What is being asked = All entries below are to be reproduced exactly.

[Saved data entries]
————

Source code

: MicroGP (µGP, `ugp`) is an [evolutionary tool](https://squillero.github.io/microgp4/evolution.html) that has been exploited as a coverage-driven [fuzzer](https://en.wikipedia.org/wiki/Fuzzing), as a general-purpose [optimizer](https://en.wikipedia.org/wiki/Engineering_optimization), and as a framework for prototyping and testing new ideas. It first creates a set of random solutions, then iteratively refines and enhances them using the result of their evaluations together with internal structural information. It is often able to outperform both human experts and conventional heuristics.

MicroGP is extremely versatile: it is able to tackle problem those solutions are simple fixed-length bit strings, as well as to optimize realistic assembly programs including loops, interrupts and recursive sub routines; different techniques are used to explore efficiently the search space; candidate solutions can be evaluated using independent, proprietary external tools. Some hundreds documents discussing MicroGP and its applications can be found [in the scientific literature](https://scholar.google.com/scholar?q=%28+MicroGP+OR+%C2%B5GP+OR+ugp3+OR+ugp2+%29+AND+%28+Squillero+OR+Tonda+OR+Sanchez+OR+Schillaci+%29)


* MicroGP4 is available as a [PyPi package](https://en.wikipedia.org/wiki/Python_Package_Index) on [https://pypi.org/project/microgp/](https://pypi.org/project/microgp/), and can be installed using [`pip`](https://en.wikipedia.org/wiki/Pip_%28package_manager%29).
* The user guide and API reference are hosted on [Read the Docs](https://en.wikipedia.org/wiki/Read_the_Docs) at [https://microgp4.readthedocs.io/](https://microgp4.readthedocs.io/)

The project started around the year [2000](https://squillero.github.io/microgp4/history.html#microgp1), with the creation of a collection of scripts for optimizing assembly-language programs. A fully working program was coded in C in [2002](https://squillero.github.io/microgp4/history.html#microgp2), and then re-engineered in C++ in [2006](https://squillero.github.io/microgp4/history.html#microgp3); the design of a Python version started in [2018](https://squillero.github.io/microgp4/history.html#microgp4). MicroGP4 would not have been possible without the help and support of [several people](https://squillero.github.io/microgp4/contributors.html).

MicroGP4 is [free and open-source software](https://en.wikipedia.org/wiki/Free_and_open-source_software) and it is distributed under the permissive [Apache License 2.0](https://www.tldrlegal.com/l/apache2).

————

Output below =
Source code

: MicroGP (µGP, `ugp`) is an [evolutionary tool](https://squillero.github.io/microgp4/evolution.html) that has been exploited as a coverage-driven [fuzzer](https://en.wikipedia.org/wiki/Fuzzing), as a general-purpose [optimizer](https://en.wikipedia.org/wiki/Engineering_optimization), and as a framework for prototyping and testing new ideas. It first creates a set of random solutions, then iteratively refines and enhances them using the result of their evaluations together with internal structural information. It is often able to outperform both human experts and conventional heuristics.

MicroGP is extremely versatile: it is able to tackle problem those solutions are simple fixed-length bit strings, as well as to optimize realistic assembly programs including loops, interrupts and recursive sub routines; different techniques are used to explore efficiently the search space; candidate solutions can be evaluated using independent, proprietary external tools. Some hundreds documents discussing MicroGP and its applications can be found [in the scientific literature](https://scholar.google.com/scholar?q=%28+MicroGP+OR+%C2%B5GP+OR+ugp3+OR+ugp2+%29+AND+%28+Squillero+OR+Tonda+OR+Sanchez+OR+Schillaci+%29)


* MicroGP4 is available as a [PyPi package](https://en.wikipedia.org/wiki/Python_Package_Index) on [https://pypi.org/project/microgp/](https://pypi.org/project/microgp/), and can be installed using [`pip`](https://en.wikipedia.org/wiki/Pip_%28package_manager%29).
* The user guide and API reference are hosted on [Read the Docs](https://en.wikipedia.org/wiki/Read_the_Docs) at [https://microgp4.readthedocs.io/](https://microgp4.readthedocs.io/)

The project started around the year [2000](https://squillero.github.io/microgp4/history.html#microgp1), with the creation of a collection of scripts for optimizing assembly-language programs. A fully working program was coded in C in [2002](https://squillero.github.io/microgp4/history.html#microgp2), and then re-engineered in C++ in [2006](https://squillero.github.io/microgp4/history.html#microgp3); the design of a Python version started in [2018](https://squillero.github.io/microgp4/history.html#microgp4). MicroGP4 would not have been possible without the help and support of [several people](https://squillero.github.io/microgp4/contributors.html).

MicroGP4 is [free and open-source software](https://en.wikipedia.org/wiki/Free_and_open-source_software) and it is distributed under the permissive [Apache License 2.0](https://www.tldrlegal.com/l/apache2).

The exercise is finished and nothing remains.